In the 400-odd years since, short-sellers have frequently been blamed for stock market falls and numerous regulations have come and gone against the practice. But there is a wealth of research to suggest short-selling is a key component of market efficiency, and that bans often have a net negative impact, even in times of crisis. 

Short-sellers’ most obvious use has been acting as the markets’ detective. In the US, a short-seller was the first to sniff out Enron, one of the world's most infamous accounting scandals. In the UK, shorts were sounding alarm bells on Carillion for years before its demise – a valuable lesson for those who listened. The same goes for German payments firm Wirecard, and the list goes on. 

Shorts’ second function is market liquidity, as the presence of sellers makes it easier for those looking to buy. According to a study of market-wide short-selling restrictions by Hazem Daouk of Cornell University, allowing short-selling improves market quality. The study analyses 111 countries between 1969 and 2002 and found that in markets where short-selling is more feasible, stock turnover (a proxy for liquidity) was 15 per cent higher.   

Meanwhile, short-selling bans have been found to hinder price discovery. An analysis of 46 countries between 1990 and 2001 published by the National Bureau of Economic Research found that in countries that permit short-selling, stock prices incorporate information more quickly. The research found high volatility more prevalent in countries with short-selling restrictions and little compelling evidence that constraints prevent or mitigate severe price declines at the market level. 

After Lehman Brothers’ bankruptcy in September 2008, regulators around the world, including the Securities and Exchange Commission (SEC) in the US and the Financial Services Authority in the UK, altered short-selling regulations, restricting or prohibiting the short-selling of particular stocks.

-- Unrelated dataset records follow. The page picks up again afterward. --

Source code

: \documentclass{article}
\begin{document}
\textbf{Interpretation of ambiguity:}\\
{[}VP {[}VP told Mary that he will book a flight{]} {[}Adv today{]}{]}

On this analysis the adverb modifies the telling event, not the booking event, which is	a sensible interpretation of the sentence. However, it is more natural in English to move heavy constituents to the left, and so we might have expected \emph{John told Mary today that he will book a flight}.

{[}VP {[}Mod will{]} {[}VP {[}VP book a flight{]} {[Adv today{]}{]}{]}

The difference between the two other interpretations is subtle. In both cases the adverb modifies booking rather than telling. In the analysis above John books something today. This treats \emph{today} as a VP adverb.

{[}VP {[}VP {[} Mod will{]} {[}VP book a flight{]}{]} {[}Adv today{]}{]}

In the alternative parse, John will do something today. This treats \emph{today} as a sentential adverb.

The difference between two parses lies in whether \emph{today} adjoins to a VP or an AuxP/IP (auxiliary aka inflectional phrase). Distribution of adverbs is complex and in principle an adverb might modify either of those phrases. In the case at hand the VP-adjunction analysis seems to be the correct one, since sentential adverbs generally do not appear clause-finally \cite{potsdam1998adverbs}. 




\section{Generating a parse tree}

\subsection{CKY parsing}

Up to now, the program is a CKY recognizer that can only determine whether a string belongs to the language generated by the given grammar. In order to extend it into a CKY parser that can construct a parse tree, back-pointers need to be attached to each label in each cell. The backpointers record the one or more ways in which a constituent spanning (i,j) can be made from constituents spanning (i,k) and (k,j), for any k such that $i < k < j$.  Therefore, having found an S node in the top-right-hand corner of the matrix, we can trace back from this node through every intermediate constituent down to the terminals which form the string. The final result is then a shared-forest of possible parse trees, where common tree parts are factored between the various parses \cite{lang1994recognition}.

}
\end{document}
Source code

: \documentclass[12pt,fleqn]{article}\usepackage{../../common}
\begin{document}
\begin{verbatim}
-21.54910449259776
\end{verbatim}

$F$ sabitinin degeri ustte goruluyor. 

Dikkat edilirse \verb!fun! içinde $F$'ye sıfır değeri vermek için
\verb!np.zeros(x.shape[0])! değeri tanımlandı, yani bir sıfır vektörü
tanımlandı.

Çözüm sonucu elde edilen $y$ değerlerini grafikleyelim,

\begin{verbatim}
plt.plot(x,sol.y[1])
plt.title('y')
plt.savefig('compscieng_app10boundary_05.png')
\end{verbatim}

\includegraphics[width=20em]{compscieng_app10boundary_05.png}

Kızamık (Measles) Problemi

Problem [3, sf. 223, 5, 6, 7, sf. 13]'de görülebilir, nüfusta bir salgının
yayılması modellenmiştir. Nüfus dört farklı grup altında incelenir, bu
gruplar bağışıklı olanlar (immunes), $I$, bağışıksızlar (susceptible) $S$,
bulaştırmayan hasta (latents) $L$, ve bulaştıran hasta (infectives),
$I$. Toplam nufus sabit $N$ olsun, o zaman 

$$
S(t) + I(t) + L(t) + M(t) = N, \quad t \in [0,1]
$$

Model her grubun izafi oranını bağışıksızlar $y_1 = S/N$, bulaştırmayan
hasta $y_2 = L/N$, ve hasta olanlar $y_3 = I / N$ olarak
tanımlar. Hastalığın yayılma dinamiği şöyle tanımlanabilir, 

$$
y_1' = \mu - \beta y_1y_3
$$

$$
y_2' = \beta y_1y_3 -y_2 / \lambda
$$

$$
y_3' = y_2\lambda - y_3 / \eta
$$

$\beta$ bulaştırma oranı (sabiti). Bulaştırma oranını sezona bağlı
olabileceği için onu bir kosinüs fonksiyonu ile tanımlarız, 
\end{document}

Analysing more than 12,000 stocks in 26 countries between 2005 and 2009, Pedro Saffi of IESE Business School and Kari Sigurdsson of Schroders found that stocks with higher short-sale constraints, measured by low lending supply, had lower price efficiency. What's more, relaxing short-sales constraints, as countries did when markets calmed, was not associated with an increase in either price instability or occurrence of extreme negative returns. Christopher Cox, former chairman of the SEC, said that the biggest mistake of his tenure had been to implement a three-week ban on short-selling bank stocks at the height of the financial crisis in 2008.

But these findings did not deter a number of regulators from trying to stabilise markets again last March by implementing short-selling bans and restrictions. South Korea banned short-selling in three markets and has only recently started lifting restrictions, while Italy, Spain, France, Greece and Belgium all temporarily halted short-selling on hundreds of stocks.  

The short-selling bans in Europe were lifted in May last year when markets calmed. According to data from Exane BNP Paribas, markets that imposed restrictions on short-selling saw their share of pan-European trading volumes drop an average of 13 per cent from January levels. 

For those who worry that short-sellers can artificially depress the share price of companies, there’s little evidence to suggest this is what happens. Take Ocado (OCDO), one of the UK’s most shorted stocks in 2016 and one of the FTSE All-Share’s best performers in recent years. Tesla (US:TSLA) has been another short-favourite for years, while also the S&P 500’s star performer. Who knows – the shorts could end up being right, but there is little sign of them holding back growth.